Starting at the first line of the data and ending at the line with "deSyn desyn_d12(clk,rstn,d[12],DS_d[12]);", copy each line exactly. Include both of those lines, but no pictures.

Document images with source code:
# # # #
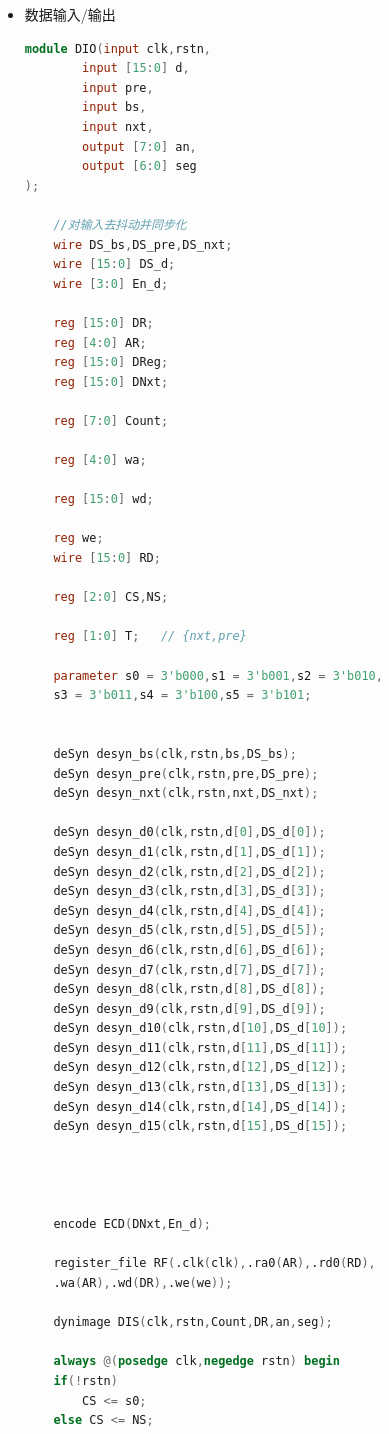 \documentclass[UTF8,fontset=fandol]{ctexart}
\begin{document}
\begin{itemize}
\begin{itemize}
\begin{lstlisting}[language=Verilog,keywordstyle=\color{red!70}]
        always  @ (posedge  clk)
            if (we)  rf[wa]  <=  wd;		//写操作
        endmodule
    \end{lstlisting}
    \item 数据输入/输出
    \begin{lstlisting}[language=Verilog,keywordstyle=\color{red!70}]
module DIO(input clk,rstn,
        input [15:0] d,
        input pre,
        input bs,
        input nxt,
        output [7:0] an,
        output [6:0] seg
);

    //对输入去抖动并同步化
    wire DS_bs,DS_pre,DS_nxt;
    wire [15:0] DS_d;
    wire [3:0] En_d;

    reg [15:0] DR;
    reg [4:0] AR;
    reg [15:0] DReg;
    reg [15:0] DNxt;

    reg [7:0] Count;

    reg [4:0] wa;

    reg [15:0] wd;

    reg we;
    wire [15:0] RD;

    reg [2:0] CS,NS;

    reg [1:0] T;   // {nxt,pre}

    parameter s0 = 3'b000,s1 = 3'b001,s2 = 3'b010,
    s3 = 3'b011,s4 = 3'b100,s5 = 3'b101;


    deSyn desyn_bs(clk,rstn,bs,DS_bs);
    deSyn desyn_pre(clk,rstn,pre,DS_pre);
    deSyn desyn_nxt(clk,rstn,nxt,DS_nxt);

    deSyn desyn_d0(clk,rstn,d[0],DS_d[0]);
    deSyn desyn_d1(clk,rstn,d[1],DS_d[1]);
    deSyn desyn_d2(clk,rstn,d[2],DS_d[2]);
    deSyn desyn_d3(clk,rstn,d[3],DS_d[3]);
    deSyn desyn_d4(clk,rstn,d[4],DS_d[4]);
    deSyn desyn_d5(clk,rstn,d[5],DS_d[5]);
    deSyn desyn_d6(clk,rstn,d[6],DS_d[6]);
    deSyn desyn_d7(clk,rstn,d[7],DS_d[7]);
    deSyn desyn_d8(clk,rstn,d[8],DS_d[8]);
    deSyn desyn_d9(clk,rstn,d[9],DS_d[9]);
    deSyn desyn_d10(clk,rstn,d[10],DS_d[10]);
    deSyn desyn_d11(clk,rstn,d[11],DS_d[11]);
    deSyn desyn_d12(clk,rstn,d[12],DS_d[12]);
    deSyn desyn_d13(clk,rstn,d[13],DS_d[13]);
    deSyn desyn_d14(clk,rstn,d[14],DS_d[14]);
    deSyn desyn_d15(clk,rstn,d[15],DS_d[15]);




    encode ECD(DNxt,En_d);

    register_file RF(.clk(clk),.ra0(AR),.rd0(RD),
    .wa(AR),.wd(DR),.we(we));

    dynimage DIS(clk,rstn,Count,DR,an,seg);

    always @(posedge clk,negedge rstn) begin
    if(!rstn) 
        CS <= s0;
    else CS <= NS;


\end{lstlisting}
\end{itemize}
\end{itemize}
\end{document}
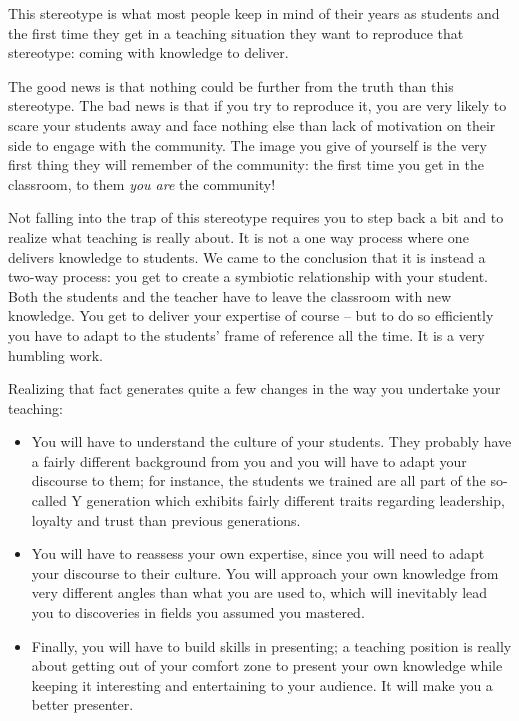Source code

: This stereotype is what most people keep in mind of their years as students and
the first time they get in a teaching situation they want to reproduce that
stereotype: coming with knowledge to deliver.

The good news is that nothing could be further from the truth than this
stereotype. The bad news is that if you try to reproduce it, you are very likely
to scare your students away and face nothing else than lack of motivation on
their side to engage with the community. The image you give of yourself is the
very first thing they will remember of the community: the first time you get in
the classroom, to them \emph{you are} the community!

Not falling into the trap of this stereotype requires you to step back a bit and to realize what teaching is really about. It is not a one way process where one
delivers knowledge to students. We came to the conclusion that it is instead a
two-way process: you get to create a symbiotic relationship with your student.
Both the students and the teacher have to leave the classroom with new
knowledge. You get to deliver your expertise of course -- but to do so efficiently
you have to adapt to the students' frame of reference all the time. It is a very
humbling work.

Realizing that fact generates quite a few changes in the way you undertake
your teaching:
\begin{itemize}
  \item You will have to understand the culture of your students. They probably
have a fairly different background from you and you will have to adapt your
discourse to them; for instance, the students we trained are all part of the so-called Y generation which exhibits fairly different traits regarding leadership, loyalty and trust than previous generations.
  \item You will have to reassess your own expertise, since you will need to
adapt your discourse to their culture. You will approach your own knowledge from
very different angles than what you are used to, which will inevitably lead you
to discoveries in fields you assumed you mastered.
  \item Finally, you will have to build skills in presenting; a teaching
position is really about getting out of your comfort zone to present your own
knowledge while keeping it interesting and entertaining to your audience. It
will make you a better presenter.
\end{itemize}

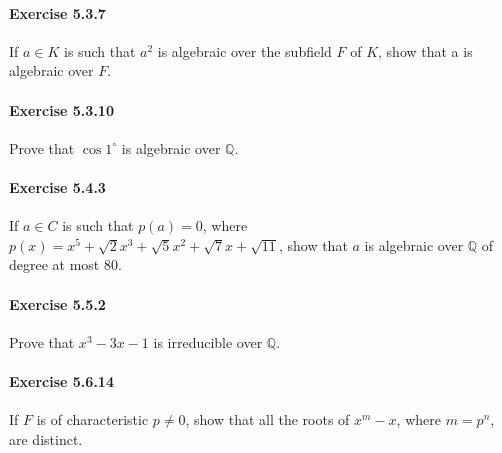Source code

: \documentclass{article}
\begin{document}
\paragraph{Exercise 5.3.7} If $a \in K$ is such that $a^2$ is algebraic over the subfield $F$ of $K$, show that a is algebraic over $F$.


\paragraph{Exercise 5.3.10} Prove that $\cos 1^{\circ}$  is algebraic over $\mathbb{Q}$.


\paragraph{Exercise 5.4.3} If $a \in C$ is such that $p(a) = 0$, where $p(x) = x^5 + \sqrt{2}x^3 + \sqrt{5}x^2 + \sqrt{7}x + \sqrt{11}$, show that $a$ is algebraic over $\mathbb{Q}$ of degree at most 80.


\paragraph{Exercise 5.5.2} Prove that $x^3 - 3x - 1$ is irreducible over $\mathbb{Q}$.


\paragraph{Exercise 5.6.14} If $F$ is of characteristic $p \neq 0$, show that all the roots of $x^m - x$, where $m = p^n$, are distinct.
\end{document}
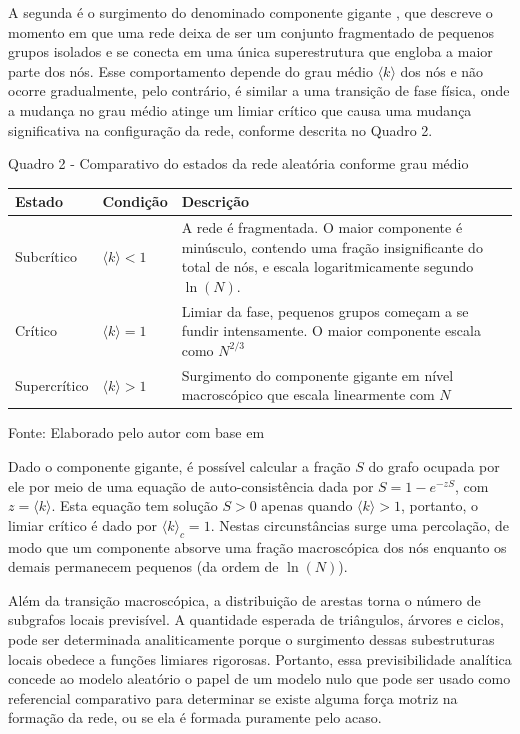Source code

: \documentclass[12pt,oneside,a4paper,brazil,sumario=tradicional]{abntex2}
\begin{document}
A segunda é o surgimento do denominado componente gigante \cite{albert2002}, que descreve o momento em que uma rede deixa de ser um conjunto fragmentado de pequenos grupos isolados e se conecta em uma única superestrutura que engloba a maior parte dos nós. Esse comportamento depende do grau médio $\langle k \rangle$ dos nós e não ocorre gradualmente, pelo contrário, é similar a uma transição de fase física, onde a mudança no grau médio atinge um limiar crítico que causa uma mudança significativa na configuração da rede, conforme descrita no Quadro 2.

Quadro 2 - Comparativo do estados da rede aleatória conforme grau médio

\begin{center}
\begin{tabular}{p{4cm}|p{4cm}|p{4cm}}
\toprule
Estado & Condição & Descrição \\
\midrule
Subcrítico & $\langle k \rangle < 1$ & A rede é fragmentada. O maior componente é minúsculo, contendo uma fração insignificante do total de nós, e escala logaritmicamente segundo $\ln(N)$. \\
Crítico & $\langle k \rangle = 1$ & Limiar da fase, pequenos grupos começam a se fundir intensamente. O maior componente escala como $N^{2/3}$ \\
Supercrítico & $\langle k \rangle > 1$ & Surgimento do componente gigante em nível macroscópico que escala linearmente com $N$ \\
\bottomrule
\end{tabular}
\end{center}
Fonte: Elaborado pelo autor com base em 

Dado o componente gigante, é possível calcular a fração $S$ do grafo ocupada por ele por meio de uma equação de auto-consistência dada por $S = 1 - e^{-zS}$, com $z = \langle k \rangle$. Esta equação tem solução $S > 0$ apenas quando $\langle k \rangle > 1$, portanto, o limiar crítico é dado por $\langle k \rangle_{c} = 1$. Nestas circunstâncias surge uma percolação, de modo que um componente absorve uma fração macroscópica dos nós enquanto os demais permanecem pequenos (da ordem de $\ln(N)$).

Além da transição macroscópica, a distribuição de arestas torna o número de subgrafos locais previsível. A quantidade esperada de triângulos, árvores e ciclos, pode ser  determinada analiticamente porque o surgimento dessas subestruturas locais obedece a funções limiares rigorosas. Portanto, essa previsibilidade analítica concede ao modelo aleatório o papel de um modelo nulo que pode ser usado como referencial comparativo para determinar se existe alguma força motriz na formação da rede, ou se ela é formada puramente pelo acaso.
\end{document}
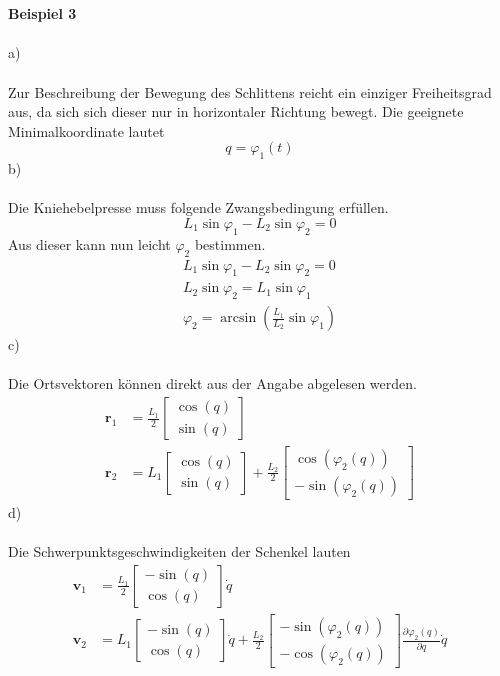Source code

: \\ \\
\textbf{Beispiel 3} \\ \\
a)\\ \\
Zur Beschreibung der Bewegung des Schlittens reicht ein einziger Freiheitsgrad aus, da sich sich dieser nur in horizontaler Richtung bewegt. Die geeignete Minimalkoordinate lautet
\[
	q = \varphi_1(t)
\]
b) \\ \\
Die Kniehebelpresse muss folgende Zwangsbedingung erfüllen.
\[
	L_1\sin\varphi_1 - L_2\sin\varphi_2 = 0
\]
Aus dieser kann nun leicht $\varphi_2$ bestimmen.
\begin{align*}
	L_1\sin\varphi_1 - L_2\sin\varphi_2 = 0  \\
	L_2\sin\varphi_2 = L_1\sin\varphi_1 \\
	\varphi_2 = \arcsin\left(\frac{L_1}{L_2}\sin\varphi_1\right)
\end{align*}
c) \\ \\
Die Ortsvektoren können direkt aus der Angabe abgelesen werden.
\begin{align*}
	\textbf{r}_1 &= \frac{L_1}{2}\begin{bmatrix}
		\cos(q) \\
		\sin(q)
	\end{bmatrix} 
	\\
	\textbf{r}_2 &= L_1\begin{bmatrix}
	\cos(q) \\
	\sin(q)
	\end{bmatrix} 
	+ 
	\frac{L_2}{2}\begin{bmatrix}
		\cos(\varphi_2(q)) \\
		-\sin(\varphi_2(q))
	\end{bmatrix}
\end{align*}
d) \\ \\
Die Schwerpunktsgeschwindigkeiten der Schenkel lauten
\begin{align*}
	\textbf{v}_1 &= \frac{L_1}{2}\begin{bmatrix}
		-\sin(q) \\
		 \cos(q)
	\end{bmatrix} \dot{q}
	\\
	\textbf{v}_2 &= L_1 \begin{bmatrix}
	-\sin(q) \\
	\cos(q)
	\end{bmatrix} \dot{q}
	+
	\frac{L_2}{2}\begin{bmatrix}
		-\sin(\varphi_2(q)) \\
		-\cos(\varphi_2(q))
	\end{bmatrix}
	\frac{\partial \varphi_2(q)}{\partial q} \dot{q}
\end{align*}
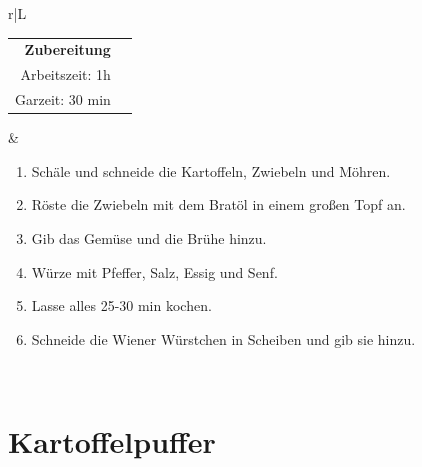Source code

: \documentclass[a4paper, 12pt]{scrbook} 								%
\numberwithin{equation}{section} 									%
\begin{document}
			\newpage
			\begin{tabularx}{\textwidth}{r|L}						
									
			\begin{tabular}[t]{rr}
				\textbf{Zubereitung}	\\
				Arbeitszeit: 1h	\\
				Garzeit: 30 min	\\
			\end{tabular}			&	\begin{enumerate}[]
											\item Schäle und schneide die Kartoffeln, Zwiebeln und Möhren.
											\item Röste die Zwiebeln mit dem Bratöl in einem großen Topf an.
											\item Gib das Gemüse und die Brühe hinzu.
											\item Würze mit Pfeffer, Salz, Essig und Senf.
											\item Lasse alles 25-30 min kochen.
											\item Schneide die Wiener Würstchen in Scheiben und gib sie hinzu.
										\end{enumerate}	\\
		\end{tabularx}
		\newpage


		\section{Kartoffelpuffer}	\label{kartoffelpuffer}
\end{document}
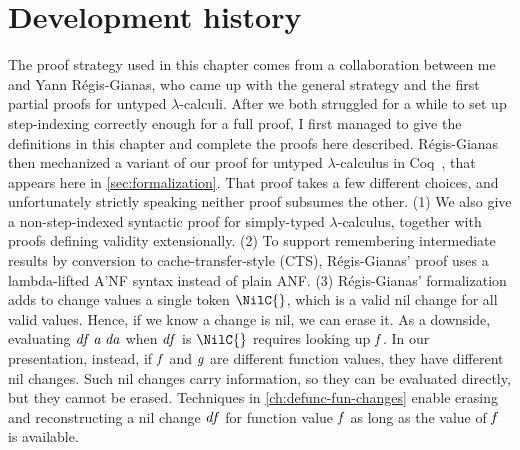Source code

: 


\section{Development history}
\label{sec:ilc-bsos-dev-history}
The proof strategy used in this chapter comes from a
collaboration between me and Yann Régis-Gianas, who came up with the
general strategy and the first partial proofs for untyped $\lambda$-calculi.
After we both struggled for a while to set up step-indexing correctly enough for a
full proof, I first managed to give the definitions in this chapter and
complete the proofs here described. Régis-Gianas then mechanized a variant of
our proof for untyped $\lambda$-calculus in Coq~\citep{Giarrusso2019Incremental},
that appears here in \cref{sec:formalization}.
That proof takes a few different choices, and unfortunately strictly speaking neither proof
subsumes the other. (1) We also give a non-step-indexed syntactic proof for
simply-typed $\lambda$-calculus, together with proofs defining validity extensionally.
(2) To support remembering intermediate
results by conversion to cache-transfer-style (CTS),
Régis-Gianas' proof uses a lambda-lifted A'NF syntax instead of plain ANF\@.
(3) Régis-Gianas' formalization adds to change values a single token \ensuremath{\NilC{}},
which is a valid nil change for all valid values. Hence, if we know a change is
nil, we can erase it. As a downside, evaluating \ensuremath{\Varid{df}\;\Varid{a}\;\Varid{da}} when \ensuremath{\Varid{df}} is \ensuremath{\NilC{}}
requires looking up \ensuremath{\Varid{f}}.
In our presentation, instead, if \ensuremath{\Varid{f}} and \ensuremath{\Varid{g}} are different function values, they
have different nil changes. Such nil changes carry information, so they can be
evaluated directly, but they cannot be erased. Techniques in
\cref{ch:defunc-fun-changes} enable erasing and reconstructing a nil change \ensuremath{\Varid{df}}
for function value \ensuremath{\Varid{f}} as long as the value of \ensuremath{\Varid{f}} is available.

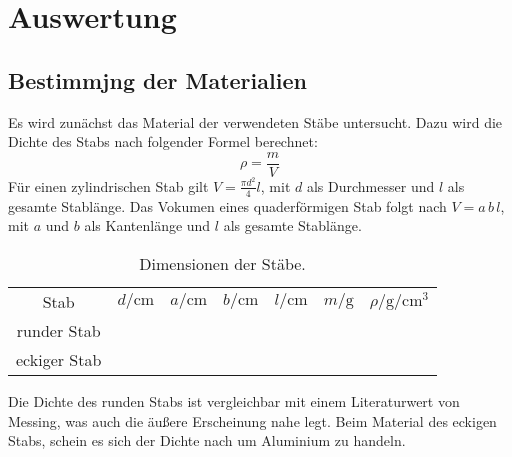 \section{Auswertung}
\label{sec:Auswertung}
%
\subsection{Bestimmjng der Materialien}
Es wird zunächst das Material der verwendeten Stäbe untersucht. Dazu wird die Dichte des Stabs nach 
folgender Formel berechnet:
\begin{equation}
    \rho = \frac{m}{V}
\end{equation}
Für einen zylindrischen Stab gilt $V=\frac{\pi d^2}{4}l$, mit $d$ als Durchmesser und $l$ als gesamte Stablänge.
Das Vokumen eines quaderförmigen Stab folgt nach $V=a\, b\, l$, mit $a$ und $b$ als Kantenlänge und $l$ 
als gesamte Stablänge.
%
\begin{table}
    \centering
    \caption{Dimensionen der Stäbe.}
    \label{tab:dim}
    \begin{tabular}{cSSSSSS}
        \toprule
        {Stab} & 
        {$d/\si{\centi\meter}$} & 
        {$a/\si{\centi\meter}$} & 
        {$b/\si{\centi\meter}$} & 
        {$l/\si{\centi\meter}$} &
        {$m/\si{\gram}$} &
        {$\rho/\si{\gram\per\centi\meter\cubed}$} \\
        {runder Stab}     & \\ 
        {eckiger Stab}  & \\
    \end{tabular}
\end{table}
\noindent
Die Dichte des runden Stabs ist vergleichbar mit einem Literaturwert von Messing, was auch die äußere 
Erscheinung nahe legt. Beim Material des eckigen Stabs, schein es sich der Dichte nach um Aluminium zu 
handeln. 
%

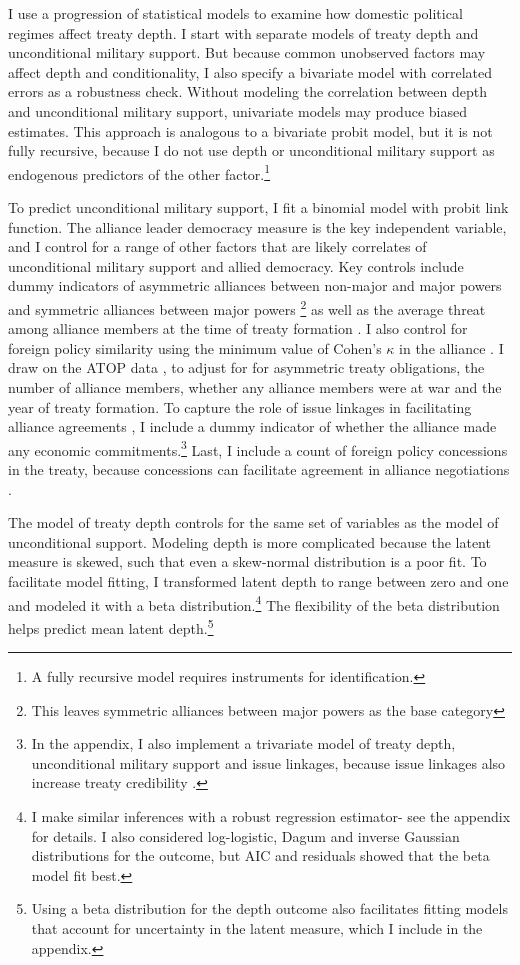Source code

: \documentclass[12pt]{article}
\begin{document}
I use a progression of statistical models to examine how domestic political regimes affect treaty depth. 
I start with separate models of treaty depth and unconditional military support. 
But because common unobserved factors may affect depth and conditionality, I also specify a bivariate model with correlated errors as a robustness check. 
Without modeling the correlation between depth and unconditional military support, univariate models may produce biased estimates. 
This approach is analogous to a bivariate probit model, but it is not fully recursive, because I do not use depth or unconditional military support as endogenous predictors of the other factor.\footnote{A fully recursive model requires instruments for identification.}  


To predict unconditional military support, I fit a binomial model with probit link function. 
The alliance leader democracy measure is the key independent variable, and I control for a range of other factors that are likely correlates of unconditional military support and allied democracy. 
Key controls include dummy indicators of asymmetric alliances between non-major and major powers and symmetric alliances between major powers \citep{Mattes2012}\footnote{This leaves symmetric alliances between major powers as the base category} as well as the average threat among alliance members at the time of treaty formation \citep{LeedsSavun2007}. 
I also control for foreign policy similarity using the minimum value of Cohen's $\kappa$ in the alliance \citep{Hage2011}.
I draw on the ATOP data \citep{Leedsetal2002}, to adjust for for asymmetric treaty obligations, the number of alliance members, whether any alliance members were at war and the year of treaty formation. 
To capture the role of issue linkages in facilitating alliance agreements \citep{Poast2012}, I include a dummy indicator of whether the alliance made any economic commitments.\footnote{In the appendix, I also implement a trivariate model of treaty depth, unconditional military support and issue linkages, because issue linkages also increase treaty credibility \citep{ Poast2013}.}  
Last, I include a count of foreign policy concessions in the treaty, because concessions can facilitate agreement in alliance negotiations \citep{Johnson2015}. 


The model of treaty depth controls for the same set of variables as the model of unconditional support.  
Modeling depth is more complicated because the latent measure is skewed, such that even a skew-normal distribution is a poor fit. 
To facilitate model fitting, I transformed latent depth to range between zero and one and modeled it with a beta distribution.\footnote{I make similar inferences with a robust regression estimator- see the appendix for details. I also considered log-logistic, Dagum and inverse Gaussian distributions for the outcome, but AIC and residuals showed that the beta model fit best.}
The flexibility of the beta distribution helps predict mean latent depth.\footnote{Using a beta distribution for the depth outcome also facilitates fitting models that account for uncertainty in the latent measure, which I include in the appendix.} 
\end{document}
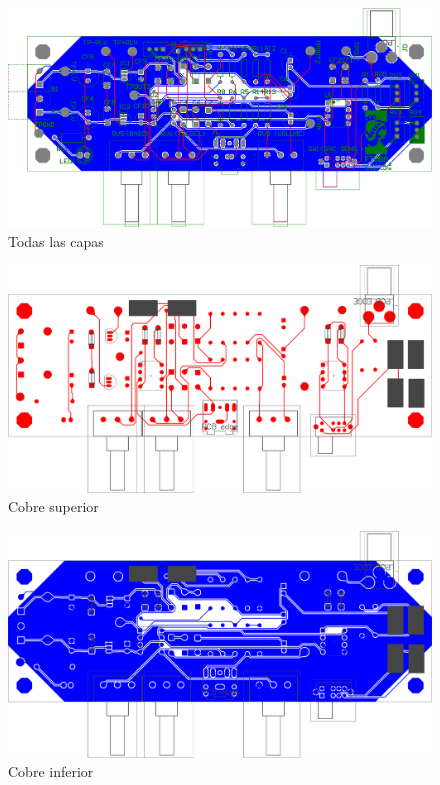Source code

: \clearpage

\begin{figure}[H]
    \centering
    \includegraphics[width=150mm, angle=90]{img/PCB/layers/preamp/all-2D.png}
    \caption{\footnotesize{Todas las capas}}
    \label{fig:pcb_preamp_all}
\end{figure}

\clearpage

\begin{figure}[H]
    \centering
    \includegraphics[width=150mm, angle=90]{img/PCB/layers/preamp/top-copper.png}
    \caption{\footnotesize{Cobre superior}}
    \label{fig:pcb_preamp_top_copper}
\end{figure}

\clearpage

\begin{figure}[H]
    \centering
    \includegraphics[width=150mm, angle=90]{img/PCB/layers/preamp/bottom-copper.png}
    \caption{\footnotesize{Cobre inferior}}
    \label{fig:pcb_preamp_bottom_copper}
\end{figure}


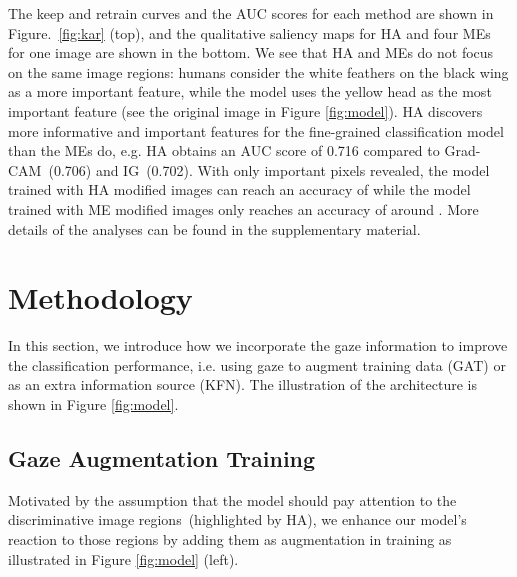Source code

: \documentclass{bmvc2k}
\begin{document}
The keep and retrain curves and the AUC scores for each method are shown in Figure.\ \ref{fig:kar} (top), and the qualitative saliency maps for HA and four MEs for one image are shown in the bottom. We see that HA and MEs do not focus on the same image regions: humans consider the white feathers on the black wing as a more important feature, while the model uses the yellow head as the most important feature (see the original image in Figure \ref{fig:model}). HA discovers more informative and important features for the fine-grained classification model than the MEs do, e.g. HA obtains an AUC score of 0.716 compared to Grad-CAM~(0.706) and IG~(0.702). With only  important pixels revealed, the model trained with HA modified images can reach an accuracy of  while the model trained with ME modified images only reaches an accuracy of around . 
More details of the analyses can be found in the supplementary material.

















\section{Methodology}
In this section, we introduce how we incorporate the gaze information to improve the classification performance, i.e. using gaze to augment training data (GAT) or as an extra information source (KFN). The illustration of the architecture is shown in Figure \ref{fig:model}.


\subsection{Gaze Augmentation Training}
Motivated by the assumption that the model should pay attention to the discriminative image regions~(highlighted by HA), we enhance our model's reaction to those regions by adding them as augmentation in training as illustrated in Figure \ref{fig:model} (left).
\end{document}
# # # #
EXERCISE SOLUTION:
 \documentclass[UTF8,fontset=fandol]{ctexart}
\begin{document}
\begin{itemize}
\begin{itemize}
\begin{lstlisting}[language=Verilog,keywordstyle=\color{red!70}]
        always  @ (posedge  clk)
            if (we)  rf[wa]  <=  wd;		//写操作
        endmodule
    \end{lstlisting}
    \item 数据输入/输出
    \begin{lstlisting}[language=Verilog,keywordstyle=\color{red!70}]
module DIO(input clk,rstn,
        input [15:0] d,
        input pre,
        input bs,
        input nxt,
        output [7:0] an,
        output [6:0] seg
);

    //对输入去抖动并同步化
    wire DS_bs,DS_pre,DS_nxt;
    wire [15:0] DS_d;
    wire [3:0] En_d;

    reg [15:0] DR;
    reg [4:0] AR;
    reg [15:0] DReg;
    reg [15:0] DNxt;

    reg [7:0] Count;

    reg [4:0] wa;

    reg [15:0] wd;

    reg we;
    wire [15:0] RD;

    reg [2:0] CS,NS;

    reg [1:0] T;   // {nxt,pre}

    parameter s0 = 3'b000,s1 = 3'b001,s2 = 3'b010,
    s3 = 3'b011,s4 = 3'b100,s5 = 3'b101;


    deSyn desyn_bs(clk,rstn,bs,DS_bs);
    deSyn desyn_pre(clk,rstn,pre,DS_pre);
    deSyn desyn_nxt(clk,rstn,nxt,DS_nxt);

    deSyn desyn_d0(clk,rstn,d[0],DS_d[0]);
    deSyn desyn_d1(clk,rstn,d[1],DS_d[1]);
    deSyn desyn_d2(clk,rstn,d[2],DS_d[2]);
    deSyn desyn_d3(clk,rstn,d[3],DS_d[3]);
    deSyn desyn_d4(clk,rstn,d[4],DS_d[4]);
    deSyn desyn_d5(clk,rstn,d[5],DS_d[5]);
    deSyn desyn_d6(clk,rstn,d[6],DS_d[6]);
    deSyn desyn_d7(clk,rstn,d[7],DS_d[7]);
    deSyn desyn_d8(clk,rstn,d[8],DS_d[8]);
    deSyn desyn_d9(clk,rstn,d[9],DS_d[9]);
    deSyn desyn_d10(clk,rstn,d[10],DS_d[10]);
    deSyn desyn_d11(clk,rstn,d[11],DS_d[11]);
    deSyn desyn_d12(clk,rstn,d[12],DS_d[12]);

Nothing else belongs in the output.